It’s hip now to lament the loss of some romanticized web. It’s lost. It’s dead. No the same folks say it’s not dead. Wait a minute, in 2015 it is finally dead.
We have to save it (actually we do). It’s boring. It’s lost that loving feeling. It needs to be made fun again.
My vantage point is much lower than people who pen for medium and the verge and whatever is the latest hip place to have eyeballs all over your words.
Every day I seem to find, weird, wonderful, jaw dropping, how the ***** did that do that things, ideas that bend my mind… on the same lost/boring/dead/non fun web.
Maybe I am using the wrong web.
That haunting, bizarre image of Baby Jane at the top of this post? The one that is shared on flickr in a form giving me free reign to use it? It found it in less than one minute by searching Google Images for open licensed images matching the search terms “weird wonderful”.
If that does not give you pause, maybe you’re spending too much time debating the merits of web apps versus mobile ones.
Maybe those pontificators have seen every last corner, nook, cranny that is out there on the web, and can make such sweeping generalizations about it being lost/dead/dumb/dull. But as a space nearly infinite in breadth and weird depths I do not see who the ***** can generalize it based on what they glean from their singular perspective.
To make such grandiose claims suggests to be levels of superpowers not possible.
It’s that big. Like Geological Time scale big. It dwarfs our human perspectives.
To paraphrase the great Neil Young from a different context, I think they are looking at the wrong end of the web donkey. Does anyone not remember the Long Tail? All of the lamenting, hand wringing, crying to the moon is focused completely on the head of the curve.
The bag of gold is in the tail.
Who am I to counter? Yes, there are significant threatening issues with the control of the web by the cable lords, and the dangers of running out of IP addresses. There are rampant abuses of our data. It’s a mess. I cannot explain it all.
But as long as I continually find stuff on the web that makes me as excited as that first click of Mosaic in 1993, I think the web is quite fine, way out on the weird tail.
There’s a lot out here besides counting your medium clicks.
This is the tip of the tip of the tip of the tip of the tip of the tip of the … internet.
The one that bugs me the most is “the web is boring.”

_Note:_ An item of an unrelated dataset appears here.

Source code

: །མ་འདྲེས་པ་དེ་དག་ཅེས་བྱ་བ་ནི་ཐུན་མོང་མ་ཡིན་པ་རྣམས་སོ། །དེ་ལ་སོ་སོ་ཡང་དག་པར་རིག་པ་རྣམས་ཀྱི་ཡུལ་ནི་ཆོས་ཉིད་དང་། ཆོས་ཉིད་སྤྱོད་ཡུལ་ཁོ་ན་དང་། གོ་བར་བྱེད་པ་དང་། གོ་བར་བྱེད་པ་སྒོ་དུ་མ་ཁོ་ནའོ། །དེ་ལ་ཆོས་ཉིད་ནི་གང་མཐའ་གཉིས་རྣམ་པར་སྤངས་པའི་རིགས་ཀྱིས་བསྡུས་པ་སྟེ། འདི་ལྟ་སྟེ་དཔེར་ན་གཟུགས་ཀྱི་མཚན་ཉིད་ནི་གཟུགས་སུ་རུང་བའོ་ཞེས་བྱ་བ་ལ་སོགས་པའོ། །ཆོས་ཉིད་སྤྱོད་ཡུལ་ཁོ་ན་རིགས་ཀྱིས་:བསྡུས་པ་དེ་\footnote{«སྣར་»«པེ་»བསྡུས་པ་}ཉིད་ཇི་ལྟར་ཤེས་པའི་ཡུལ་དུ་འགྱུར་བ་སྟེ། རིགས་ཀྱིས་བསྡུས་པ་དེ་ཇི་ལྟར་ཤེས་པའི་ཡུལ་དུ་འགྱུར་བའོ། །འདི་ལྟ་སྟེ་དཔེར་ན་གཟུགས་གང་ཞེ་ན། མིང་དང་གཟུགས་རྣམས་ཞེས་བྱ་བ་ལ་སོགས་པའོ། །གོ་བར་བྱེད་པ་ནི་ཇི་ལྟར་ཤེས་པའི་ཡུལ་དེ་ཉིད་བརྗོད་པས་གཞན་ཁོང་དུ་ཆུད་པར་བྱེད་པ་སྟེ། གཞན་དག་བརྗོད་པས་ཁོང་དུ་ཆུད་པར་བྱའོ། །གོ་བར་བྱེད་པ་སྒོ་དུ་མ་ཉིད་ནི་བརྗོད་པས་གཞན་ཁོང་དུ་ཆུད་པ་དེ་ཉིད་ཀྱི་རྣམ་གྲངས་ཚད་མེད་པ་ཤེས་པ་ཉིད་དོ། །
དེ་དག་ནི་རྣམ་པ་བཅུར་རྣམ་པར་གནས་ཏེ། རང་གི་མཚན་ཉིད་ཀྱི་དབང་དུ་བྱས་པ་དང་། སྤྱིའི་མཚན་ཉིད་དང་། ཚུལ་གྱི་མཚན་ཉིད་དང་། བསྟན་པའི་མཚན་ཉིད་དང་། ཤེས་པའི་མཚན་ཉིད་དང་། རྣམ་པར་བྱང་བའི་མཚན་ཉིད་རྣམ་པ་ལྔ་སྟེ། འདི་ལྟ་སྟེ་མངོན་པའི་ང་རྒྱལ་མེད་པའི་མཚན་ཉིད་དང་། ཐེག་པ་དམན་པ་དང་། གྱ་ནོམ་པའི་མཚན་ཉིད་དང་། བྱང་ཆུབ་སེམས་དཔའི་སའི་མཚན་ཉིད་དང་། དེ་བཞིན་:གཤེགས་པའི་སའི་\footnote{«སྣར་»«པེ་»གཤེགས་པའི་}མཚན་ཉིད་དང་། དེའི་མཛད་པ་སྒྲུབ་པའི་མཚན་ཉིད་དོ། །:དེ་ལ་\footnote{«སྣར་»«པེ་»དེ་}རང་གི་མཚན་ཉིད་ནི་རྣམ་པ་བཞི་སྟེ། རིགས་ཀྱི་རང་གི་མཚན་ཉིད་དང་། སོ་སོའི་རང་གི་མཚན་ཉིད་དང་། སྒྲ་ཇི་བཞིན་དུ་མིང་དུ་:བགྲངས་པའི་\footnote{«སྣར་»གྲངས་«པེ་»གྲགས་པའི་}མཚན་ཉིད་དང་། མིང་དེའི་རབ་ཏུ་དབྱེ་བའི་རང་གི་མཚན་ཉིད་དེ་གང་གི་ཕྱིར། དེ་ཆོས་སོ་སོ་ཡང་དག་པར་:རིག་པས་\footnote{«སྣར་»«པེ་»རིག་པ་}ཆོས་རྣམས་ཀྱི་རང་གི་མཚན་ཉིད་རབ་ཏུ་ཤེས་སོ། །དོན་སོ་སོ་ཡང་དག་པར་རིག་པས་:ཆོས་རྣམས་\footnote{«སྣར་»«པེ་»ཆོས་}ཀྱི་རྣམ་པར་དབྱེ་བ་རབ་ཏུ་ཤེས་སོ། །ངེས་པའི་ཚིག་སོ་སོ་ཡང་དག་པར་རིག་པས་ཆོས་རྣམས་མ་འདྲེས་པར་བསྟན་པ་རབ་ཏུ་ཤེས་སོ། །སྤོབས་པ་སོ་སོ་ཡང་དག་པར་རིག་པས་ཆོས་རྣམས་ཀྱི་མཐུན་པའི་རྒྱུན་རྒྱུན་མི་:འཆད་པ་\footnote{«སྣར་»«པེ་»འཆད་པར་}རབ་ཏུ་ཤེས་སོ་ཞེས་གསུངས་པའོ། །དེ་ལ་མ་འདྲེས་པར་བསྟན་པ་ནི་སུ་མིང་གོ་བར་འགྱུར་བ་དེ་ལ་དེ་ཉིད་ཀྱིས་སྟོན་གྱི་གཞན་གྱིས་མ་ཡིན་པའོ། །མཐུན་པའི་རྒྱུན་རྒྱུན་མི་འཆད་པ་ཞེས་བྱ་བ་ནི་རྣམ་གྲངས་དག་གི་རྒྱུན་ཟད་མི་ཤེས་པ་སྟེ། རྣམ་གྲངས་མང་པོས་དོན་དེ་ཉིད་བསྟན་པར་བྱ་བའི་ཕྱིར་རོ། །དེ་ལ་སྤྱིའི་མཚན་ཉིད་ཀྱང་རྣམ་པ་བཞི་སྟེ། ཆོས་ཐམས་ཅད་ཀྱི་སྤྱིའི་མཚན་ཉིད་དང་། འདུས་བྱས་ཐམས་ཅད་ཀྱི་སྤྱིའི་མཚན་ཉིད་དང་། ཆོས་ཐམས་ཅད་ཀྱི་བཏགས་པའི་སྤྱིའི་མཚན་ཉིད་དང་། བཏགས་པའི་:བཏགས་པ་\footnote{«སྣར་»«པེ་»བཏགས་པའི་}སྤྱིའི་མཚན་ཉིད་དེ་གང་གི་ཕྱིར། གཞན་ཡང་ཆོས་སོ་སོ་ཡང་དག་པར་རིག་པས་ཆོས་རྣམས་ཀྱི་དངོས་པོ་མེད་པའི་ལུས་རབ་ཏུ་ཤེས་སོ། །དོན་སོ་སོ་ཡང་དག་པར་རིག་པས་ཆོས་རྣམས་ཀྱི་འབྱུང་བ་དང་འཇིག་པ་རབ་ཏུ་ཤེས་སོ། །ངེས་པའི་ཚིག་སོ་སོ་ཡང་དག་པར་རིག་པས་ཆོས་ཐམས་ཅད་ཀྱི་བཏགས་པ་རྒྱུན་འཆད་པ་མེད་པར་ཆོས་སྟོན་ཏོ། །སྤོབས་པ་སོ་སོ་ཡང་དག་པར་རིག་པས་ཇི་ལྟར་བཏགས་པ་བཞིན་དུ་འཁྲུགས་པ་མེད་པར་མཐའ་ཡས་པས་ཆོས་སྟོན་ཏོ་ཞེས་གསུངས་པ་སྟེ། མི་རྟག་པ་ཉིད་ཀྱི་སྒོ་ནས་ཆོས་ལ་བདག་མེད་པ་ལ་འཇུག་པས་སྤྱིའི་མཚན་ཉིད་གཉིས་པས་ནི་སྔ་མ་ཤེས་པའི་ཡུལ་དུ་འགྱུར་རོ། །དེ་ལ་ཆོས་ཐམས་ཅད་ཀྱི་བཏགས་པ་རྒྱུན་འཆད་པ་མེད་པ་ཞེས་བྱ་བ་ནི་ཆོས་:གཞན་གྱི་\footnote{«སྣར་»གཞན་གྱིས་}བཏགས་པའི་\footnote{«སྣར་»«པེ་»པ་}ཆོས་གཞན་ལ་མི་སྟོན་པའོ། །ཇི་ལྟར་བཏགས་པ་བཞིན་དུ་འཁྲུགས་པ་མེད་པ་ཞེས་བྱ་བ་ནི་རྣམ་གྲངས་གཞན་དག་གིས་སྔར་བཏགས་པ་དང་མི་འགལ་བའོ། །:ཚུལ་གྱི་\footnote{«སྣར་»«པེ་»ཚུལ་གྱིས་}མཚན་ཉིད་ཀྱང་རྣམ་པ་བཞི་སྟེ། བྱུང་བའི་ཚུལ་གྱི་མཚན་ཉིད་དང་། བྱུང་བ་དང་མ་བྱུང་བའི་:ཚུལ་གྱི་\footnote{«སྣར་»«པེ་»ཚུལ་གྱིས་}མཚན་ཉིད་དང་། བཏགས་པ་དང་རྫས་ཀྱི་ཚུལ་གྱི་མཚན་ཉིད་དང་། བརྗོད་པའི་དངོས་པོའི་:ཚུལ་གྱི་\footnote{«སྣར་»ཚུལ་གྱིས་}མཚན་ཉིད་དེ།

If I ever said that as a kid to my Mom, the door would be flung open and she would say “well go outside and play!” a.k.a. get off your whiney ass and do something.
Or as my good friend Barbara Sawhill noted today:
A nod to my now departed grandmother, who always told us this:
— Barbara Sawhill (@bsawhill) August 8, 2015
If you are bored of the web, please get the f**** off of it, you are taking up bandwidth and IP addresses.
There is a high chance I am totally wrong and the web will melt down tomorrow in a giant pool of plasma ooze. And for those who depend on the web to give the experience to them like some magic tv screen, well they will be SOL.
But for those who live for the weird stuff out on the long tail, who get their hands dirty tinkering, it just means putting that spirit into something else.
It’s not the web that’s lost/boring/dying/not fun… it is us.
Or rather, you.
Because I am having a blast on the web. Every freaking day.
UPDATE: Like 30 minutes later
I should not have included Hossein Derakhshan’s The Web We Have to Save in the opening list of complainers. First of all, his perspective having been in Iranian jail for 6 years is more poignant and clear than most, as he is truly seeing a web that has changed. I feel like I have insulted his experience and I have no place doing that. Plus, what he is advocating aligns to my allegiance to a claimed blog space as primary. So I am crossing his off the list.
Also, I in no way am being nostalgic for the web of the 1990s. It was magic, yes, electric, it gave birth to my career, but that is not the web I seek. It’s the spirit of the people in that era I seek.